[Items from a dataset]
━━━━

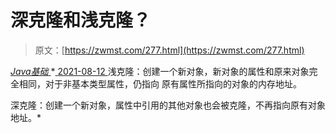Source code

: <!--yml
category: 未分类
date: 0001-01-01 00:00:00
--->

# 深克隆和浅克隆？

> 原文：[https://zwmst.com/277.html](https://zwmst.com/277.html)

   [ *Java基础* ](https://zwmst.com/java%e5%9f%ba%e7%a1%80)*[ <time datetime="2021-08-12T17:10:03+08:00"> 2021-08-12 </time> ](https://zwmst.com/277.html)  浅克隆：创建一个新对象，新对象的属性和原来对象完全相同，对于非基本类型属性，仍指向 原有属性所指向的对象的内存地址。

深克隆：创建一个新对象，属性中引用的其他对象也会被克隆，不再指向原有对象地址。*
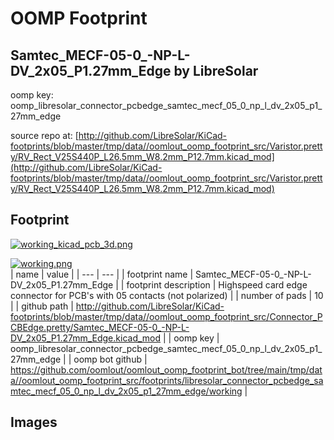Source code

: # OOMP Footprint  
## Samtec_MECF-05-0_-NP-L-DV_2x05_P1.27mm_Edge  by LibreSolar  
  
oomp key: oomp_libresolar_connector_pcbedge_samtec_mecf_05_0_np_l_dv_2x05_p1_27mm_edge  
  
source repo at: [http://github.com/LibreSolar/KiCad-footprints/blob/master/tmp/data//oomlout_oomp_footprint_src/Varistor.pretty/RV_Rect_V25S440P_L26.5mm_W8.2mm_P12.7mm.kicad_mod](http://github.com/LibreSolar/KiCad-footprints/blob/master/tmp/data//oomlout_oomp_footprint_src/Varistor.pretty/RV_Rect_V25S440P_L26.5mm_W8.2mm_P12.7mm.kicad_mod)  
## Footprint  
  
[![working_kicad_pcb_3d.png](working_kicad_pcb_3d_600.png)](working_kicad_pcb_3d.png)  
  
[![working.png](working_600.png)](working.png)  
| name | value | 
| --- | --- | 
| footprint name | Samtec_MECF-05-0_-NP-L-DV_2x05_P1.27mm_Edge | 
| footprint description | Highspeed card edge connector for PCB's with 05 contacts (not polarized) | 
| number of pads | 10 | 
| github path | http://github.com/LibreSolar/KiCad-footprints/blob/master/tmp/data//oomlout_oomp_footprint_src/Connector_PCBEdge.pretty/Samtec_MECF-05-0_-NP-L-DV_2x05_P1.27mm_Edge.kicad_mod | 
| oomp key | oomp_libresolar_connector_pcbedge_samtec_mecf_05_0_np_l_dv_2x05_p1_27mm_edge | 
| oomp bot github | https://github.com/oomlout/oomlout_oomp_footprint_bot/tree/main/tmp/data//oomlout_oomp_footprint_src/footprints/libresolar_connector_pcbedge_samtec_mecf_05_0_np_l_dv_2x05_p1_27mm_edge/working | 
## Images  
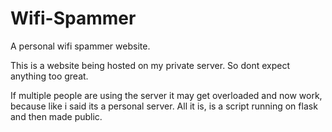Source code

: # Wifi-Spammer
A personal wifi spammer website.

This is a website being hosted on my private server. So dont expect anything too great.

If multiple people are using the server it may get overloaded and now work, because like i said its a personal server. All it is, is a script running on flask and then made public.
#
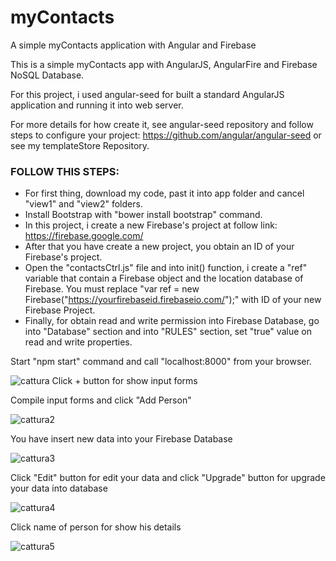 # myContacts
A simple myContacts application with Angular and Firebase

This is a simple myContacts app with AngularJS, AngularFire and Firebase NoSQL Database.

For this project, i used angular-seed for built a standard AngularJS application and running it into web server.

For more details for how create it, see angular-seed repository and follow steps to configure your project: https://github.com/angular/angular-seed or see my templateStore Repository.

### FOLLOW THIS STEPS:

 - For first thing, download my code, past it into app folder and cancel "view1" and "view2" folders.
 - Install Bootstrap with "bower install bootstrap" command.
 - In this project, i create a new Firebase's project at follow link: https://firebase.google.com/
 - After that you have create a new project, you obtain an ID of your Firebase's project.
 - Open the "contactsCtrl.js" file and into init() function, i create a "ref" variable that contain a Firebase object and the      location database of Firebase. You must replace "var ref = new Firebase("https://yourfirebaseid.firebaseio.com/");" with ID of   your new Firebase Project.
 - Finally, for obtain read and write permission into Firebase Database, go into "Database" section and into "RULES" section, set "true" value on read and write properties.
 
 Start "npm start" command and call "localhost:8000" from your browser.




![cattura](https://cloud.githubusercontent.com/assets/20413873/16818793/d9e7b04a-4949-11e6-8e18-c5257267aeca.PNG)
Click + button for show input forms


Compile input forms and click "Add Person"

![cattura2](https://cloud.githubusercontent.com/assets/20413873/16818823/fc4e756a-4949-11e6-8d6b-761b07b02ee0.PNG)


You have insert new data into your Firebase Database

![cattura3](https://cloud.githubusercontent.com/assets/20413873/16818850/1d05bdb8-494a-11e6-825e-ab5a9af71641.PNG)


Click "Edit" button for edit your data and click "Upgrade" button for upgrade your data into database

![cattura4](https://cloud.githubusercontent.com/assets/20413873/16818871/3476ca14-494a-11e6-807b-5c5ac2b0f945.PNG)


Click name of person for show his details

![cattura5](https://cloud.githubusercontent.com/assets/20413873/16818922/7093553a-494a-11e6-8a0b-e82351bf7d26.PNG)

━━━━

§ TASK REQUIREMENTS
Please give back exactly the lines from the first line of the records above through the line containing "name | Samtec_MECF-05-0_-NP-L-DV_2x05_P1.27mm_Edge |", only those and both included, with the pictures removed.

§ RESPONSE BOX
Source code

: <!--yml
category: 未分类
date: 0001-01-01 00:00:00
--->

# 深克隆和浅克隆？

> 原文：[https://zwmst.com/277.html](https://zwmst.com/277.html)

   [ *Java基础* ](https://zwmst.com/java%e5%9f%ba%e7%a1%80)*[ <time datetime="2021-08-12T17:10:03+08:00"> 2021-08-12 </time> ](https://zwmst.com/277.html)  浅克隆：创建一个新对象，新对象的属性和原来对象完全相同，对于非基本类型属性，仍指向 原有属性所指向的对象的内存地址。

深克隆：创建一个新对象，属性中引用的其他对象也会被克隆，不再指向原有对象地址。*
Source code

: # OOMP Footprint  
## Samtec_MECF-05-0_-NP-L-DV_2x05_P1.27mm_Edge  by LibreSolar  
  
oomp key: oomp_libresolar_connector_pcbedge_samtec_mecf_05_0_np_l_dv_2x05_p1_27mm_edge  
  
source repo at: [http://github.com/LibreSolar/KiCad-footprints/blob/master/tmp/data//oomlout_oomp_footprint_src/Varistor.pretty/RV_Rect_V25S440P_L26.5mm_W8.2mm_P12.7mm.kicad_mod](http://github.com/LibreSolar/KiCad-footprints/blob/master/tmp/data//oomlout_oomp_footprint_src/Varistor.pretty/RV_Rect_V25S440P_L26.5mm_W8.2mm_P12.7mm.kicad_mod)  
## Footprint  
  
[![working_kicad_pcb_3d.png](working_kicad_pcb_3d_600.png)](working_kicad_pcb_3d.png)  
  
[![working.png](working_600.png)](working.png)  
| name | value | 
| --- | --- | 
| footprint name | Samtec_MECF-05-0_-NP-L-DV_2x05_P1.27mm_Edge | 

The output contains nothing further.